While JPEG is the most commonly used image compression format, several other lossy compression techniques exist such as wavelet based coders and differential encoders. If a compressed image is later saved in a lossless format, however, it may not be obvious that the image was previously compressed. A forensic framework can be employed to determine the compression history of an image saved in a lossless format [47]. This framework operates by first determining if an image encoder has performed block processing on an image. Block processing is detected and the block size is estimated by examining the average absolute value of the first difference along the row or column direction for periodic spikes [48]. After information about block processing has been gathered, the image is searched for evidence of transform coding.
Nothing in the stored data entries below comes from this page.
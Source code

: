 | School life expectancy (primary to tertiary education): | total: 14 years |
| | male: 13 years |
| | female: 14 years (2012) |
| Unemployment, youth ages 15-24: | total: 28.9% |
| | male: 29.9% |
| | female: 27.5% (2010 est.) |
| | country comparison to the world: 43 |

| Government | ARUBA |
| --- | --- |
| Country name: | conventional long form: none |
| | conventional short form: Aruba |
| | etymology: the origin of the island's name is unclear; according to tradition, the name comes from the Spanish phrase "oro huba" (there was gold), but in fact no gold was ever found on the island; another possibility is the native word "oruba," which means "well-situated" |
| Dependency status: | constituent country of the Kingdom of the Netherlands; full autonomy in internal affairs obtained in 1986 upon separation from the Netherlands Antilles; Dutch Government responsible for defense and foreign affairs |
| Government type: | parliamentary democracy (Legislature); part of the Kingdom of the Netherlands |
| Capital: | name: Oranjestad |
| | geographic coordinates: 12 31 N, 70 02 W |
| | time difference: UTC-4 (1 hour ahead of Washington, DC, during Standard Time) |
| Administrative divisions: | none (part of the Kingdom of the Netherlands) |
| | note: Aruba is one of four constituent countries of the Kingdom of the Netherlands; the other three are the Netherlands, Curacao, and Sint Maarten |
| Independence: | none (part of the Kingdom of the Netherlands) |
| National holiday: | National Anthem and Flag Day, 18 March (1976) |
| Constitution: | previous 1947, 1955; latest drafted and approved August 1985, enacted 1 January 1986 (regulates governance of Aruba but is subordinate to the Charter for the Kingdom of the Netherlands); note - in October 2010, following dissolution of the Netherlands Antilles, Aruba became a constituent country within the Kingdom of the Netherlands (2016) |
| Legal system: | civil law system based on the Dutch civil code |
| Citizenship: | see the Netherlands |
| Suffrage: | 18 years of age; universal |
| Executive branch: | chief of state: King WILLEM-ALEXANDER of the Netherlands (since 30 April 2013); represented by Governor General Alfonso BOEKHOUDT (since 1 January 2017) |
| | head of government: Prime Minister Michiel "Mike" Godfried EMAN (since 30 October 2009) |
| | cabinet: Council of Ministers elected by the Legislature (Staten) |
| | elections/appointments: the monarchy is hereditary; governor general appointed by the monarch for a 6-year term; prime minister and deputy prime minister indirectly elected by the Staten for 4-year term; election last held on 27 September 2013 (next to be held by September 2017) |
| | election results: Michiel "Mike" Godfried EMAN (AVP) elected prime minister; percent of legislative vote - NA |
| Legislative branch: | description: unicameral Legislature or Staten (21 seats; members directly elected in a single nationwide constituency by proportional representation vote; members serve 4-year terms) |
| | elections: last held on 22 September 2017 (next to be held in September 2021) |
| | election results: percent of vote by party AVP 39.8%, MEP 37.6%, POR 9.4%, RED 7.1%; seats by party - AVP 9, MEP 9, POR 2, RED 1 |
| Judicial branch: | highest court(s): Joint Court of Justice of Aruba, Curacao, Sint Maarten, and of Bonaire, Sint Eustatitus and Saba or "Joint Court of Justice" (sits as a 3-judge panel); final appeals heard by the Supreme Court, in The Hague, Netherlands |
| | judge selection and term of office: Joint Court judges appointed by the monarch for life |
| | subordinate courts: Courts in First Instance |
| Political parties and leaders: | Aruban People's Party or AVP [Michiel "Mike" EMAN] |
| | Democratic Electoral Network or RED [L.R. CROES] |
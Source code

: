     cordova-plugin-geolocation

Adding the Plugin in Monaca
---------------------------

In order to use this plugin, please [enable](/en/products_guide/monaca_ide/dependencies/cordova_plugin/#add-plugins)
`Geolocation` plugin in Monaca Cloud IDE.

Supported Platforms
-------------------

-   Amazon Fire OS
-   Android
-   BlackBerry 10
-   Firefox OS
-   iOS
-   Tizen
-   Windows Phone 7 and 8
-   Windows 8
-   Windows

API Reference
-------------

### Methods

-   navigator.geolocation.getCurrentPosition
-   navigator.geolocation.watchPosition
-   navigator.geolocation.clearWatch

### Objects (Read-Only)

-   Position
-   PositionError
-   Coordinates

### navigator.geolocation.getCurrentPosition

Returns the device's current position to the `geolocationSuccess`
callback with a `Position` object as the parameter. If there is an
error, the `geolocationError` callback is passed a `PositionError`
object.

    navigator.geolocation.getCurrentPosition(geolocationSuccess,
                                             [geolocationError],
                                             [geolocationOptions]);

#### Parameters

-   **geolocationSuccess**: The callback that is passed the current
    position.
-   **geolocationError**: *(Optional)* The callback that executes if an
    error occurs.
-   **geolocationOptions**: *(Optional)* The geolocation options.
This is done by subjecting the image or image blocks to a set of candidate transforms, fitting the distribution of the resulting transform coefficients to a parametric model, then measuring the distance between the observed coefficient distribution and the model distribution to reveal evidence of quantization [49]. If no evidence of transform coding is identified, the image is searched for evidence of differential encoding by examining its prediction residue for quantization fingerprints.

2) Multiple Compression Fingerprints

Identifying evidence that an image has undergone JPEG compression twice using different quality factors is a well studied and important forensic problem. In addition to providing basic information about an image's processing history, evidence of double JPEG compression reveals that an image may have undergone manipulation since an image must be re-saved after it has been edited. Furthermore, double JPEG compression has important implications for steganalysis [50]. As a result, a number of forensic techniques have been designed to detect double JPEG compression.

As was previously discussed, the values of the DCT coefficients in a JPEG compressed image are integer multiples of the quantization table entry corresponding to their subband. This causes the distribution of each subband of DCT coefficients in a JPEG compressed image to resemble a smoothly decaying periodic impulse train. If the image is compressed again using a different quantization table, the coefficients of many DCT subbands will be requantized using a different quantization step size [50], [51]. The resulting mismatch in quantization intervals will cause either periodic spikes or zeros in the amplitude of these impulses depending on the relationship between the two quantization step sizes. These periodic artifacts correspond to fingerprints left by double JPEG compression.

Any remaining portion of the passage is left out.